BH é palco do crescimento de bandas e artistas autorais; parte da população desconhece o cenário

A cena musical da capital mineira vem ganhando cada vez mais força durante os anos. Festivais como o “Música Mundo” e o “Breve Festival Música Para Durar”, ocorrem com a intenção de dar visibilidade a artistas e bandas autorais. Mesmo com o talento dos artistas e a cena autoral de BH em constante efervescência, boa parte dos belo-horizontinos não tem conhecimento da música produzida dentro da própria cidade.

(Foto: Facebook- Festival Música Mundo)
(Foto: Facebook- Breve Festival Música para Durar)

“Eu particularmente não lembro de conhecer muitas bandas ou artistas solos autorais de BH. por isso acho importante investir neles, pois muitas vezes desconhecermos o talento dessas pessoas, além disso, o investimento em uma carreira musical é difícil e algumas vezes o retorno não é o esperado”, conta a estudante Jéssica Mayara. Ela afirma também a importância dessas bandas para a valorização da cultura belo-horizontina e o reconhecimento da população, consequentemente visando o enriquecimento da cultura local.

Como o cenário para artistas autorais na capital mineira tem se mostrado cada vez mais positivo, muitas bandas e artistas autorais têm classificado BH como uma opção valiosa para o possível impulso da carreira.  E a banda de rock Jack Bóris – formada pelos amigos Tomás (compositor e vocalista), Matheus (compositor e guitarrista) e Roraima (baterista)-, é a prova viva disso.

Com mais de 8 anos de vivência no meio musical, a banda que “nasceu” em Diamantina, teve seu sucesso garantido com o primeiro disco lançado e o impulso inicial na carreira. Após isso, não tinham como expandir mais por lá, por ser uma cidade pequena.  “Escolhemos BH por vários motivos, um dos principais foi o posicionamento geográfico, o que torna o deslocamento para outras cidades mais fácil. Além disso, vimos em BH uma chance de realmente profissionalizarmos a banda. Foi uma série de decisões e processos que fizeram com que a banda se tornasse mais do que um passatempo ”, conta o guitarrista Matheus.

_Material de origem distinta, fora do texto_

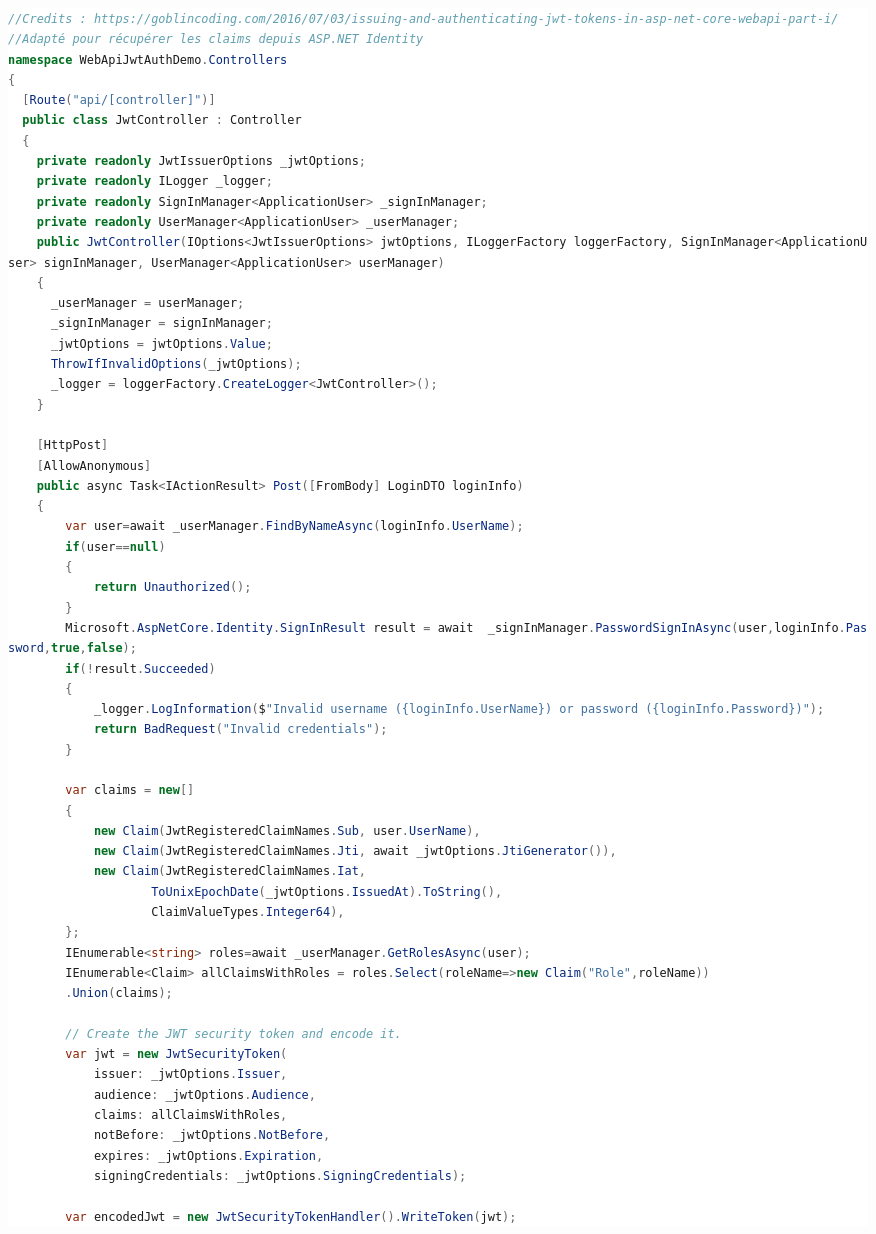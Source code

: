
 ```csharp
//Credits : https://goblincoding.com/2016/07/03/issuing-and-authenticating-jwt-tokens-in-asp-net-core-webapi-part-i/
//Adapté pour récupérer les claims depuis ASP.NET Identity
namespace WebApiJwtAuthDemo.Controllers
{
  [Route("api/[controller]")]
  public class JwtController : Controller
  {
    private readonly JwtIssuerOptions _jwtOptions;
    private readonly ILogger _logger;
    private readonly SignInManager<ApplicationUser> _signInManager;
    private readonly UserManager<ApplicationUser> _userManager;
    public JwtController(IOptions<JwtIssuerOptions> jwtOptions, ILoggerFactory loggerFactory, SignInManager<ApplicationUser> signInManager, UserManager<ApplicationUser> userManager)
    {
      _userManager = userManager;
      _signInManager = signInManager;
      _jwtOptions = jwtOptions.Value;
      ThrowIfInvalidOptions(_jwtOptions);
      _logger = loggerFactory.CreateLogger<JwtController>();
    }

    [HttpPost]
    [AllowAnonymous]
    public async Task<IActionResult> Post([FromBody] LoginDTO loginInfo)
    {
        var user=await _userManager.FindByNameAsync(loginInfo.UserName);
        if(user==null)
        {
            return Unauthorized();
        }
        Microsoft.AspNetCore.Identity.SignInResult result = await  _signInManager.PasswordSignInAsync(user,loginInfo.Password,true,false);
        if(!result.Succeeded)
        {
            _logger.LogInformation($"Invalid username ({loginInfo.UserName}) or password ({loginInfo.Password})");
            return BadRequest("Invalid credentials");
        }

        var claims = new[]
        {
            new Claim(JwtRegisteredClaimNames.Sub, user.UserName),
            new Claim(JwtRegisteredClaimNames.Jti, await _jwtOptions.JtiGenerator()),
            new Claim(JwtRegisteredClaimNames.Iat, 
                    ToUnixEpochDate(_jwtOptions.IssuedAt).ToString(), 
                    ClaimValueTypes.Integer64),
        };
        IEnumerable<string> roles=await _userManager.GetRolesAsync(user);
        IEnumerable<Claim> allClaimsWithRoles = roles.Select(roleName=>new Claim("Role",roleName))
        .Union(claims);

        // Create the JWT security token and encode it.
        var jwt = new JwtSecurityToken(
            issuer: _jwtOptions.Issuer,
            audience: _jwtOptions.Audience,
            claims: allClaimsWithRoles,
            notBefore: _jwtOptions.NotBefore,
            expires: _jwtOptions.Expiration,
            signingCredentials: _jwtOptions.SigningCredentials);

        var encodedJwt = new JwtSecurityTokenHandler().WriteToken(jwt);

```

Da esquerda para a direita: Matheus, Roraima e Tomás (Foto: Facebook- Jack Bóris)

De acordo com o vocalista Tomás, a banda está instalada em BH desde 2015. Ele conta que no início tiveram um pouco de dificuldade, pois a cena para bandas autorais ainda não tinha muita visibilidade. “Acho que Minas Gerais demorou um pouco a aderir essa questão das bandas autorais. Tem muitas, mas o pessoal gosta mais de ver covers. O pop rock, que é o estilo que tocamos, não é uma coisa que está com frequência na mídia mais. A gente acha que agora é a hora de fomentar essas novas bandas, que assim como o Jack Bóris, está no cenário de BH tentando levar um som legal, pra alimentar  um interesse diferente na galera”, afirma o vocalista Tomás.

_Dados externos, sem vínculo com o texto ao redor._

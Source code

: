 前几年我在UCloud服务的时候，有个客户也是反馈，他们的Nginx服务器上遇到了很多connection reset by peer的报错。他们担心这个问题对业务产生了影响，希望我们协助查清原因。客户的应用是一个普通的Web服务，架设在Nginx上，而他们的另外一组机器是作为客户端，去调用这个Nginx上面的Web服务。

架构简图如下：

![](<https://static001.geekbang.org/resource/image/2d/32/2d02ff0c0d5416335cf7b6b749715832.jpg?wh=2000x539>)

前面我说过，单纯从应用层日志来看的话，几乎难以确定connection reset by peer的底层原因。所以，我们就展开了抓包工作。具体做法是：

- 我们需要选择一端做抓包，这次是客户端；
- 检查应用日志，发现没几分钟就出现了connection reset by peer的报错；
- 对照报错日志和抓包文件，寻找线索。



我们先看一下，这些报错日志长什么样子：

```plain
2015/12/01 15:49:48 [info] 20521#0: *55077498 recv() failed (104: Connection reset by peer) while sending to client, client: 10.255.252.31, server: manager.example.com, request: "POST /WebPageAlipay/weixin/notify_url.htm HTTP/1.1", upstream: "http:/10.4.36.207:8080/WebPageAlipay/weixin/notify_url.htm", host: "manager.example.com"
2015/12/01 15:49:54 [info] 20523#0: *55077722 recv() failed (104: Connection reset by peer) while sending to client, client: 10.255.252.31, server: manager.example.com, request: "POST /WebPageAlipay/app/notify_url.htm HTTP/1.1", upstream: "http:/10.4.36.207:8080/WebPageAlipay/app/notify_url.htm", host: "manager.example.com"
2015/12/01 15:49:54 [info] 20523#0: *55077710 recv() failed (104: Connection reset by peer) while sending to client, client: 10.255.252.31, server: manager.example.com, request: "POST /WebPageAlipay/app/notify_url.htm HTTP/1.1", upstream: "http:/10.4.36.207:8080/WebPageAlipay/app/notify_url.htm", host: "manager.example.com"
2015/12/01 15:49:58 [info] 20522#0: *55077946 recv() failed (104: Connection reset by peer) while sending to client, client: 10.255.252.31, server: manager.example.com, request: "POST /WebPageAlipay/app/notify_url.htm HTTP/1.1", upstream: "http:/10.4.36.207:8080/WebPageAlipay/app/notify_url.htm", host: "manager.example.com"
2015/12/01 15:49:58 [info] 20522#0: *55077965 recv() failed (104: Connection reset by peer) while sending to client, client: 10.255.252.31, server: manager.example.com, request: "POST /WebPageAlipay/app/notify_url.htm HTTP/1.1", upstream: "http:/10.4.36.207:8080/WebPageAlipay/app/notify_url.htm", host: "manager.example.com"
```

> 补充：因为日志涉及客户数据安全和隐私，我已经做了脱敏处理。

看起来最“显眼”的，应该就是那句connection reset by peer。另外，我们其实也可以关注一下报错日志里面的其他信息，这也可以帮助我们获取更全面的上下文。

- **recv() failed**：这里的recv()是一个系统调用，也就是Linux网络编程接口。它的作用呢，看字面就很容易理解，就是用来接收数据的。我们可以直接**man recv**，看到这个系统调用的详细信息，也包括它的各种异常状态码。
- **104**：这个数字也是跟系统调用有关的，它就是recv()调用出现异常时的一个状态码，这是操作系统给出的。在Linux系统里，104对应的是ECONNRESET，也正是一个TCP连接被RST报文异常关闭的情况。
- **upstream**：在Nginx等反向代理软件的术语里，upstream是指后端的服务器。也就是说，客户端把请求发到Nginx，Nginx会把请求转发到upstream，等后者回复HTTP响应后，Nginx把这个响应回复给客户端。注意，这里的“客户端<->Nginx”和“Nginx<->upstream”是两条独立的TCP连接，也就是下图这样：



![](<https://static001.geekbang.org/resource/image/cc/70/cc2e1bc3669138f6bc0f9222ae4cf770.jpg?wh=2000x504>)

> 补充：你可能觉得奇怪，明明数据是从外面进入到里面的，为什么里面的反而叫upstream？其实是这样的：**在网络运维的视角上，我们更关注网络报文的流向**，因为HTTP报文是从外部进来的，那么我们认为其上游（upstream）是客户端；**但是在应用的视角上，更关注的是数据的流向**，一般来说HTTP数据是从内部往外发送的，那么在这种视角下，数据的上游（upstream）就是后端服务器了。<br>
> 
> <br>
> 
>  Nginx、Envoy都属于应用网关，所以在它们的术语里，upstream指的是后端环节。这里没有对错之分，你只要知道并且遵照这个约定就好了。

O grupo, recebeu o convite para se apresentar no “Festival Filhos da PUC”, a calourada que acontecerá no dia 21 de abril no Hangar 677 onde vão tocar além deles: Mc Don Juan, Água de Jhow, Chama Chuva, Bass’N Flass e muito mais. O baterista Roraima conta que foi uma surpresa muito grande o convite para a calourada, e diz ser o tipo de evento que eles mais gostam de tocar. “Somos uma banda universitária, gostamos muito de tocar pra esse público, a galera é animada demais. E também é uma maneira ótima de demonstrarmos a essência da banda, de divulgarmos o som do Jack.”

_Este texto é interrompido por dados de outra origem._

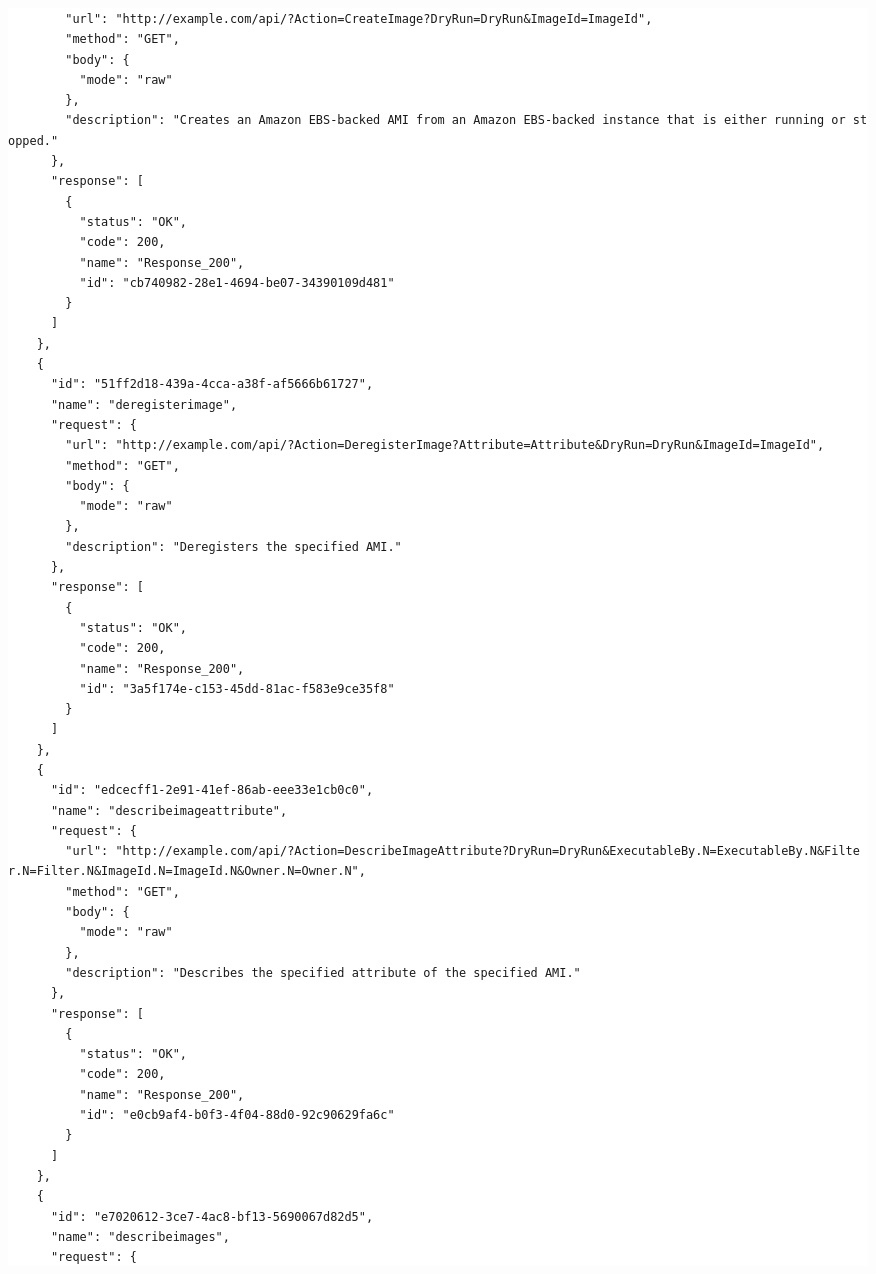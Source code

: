            "url": "http://example.com/api/?Action=CreateImage?DryRun=DryRun&ImageId=ImageId",
            "method": "GET",
            "body": {
              "mode": "raw"
            },
            "description": "Creates an Amazon EBS-backed AMI from an Amazon EBS-backed instance that is either running or stopped."
          },
          "response": [
            {
              "status": "OK",
              "code": 200,
              "name": "Response_200",
              "id": "cb740982-28e1-4694-be07-34390109d481"
            }
          ]
        },
        {
          "id": "51ff2d18-439a-4cca-a38f-af5666b61727",
          "name": "deregisterimage",
          "request": {
            "url": "http://example.com/api/?Action=DeregisterImage?Attribute=Attribute&DryRun=DryRun&ImageId=ImageId",
            "method": "GET",
            "body": {
              "mode": "raw"
            },
            "description": "Deregisters the specified AMI."
          },
          "response": [
            {
              "status": "OK",
              "code": 200,
              "name": "Response_200",
              "id": "3a5f174e-c153-45dd-81ac-f583e9ce35f8"
            }
          ]
        },
        {
          "id": "edcecff1-2e91-41ef-86ab-eee33e1cb0c0",
          "name": "describeimageattribute",
          "request": {
            "url": "http://example.com/api/?Action=DescribeImageAttribute?DryRun=DryRun&ExecutableBy.N=ExecutableBy.N&Filter.N=Filter.N&ImageId.N=ImageId.N&Owner.N=Owner.N",
            "method": "GET",
            "body": {
              "mode": "raw"
            },
            "description": "Describes the specified attribute of the specified AMI."
          },
          "response": [
            {
              "status": "OK",
              "code": 200,
              "name": "Response_200",
              "id": "e0cb9af4-b0f3-4f04-88d0-92c90629fa6c"
            }
          ]
        },
        {
          "id": "e7020612-3ce7-4ac8-bf13-5690067d82d5",
          "name": "describeimages",
          "request": {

 Mesmo acreditando que para seguir no mundo da música autoral, cada um precisa ir em busca de seu próprio caminho, os garotos têm como principais fatores para o sucesso: o pensamento positivo, a vontade de estar sempre atrás de conhecimento, e trilhar a carreira a partir do que realmente gostam. “O importante é cada um fazer a sua história. O Jack Bóris tem uma história única. Você também pode ter a sua, siga em frente e acredite”, finaliza o vocalista.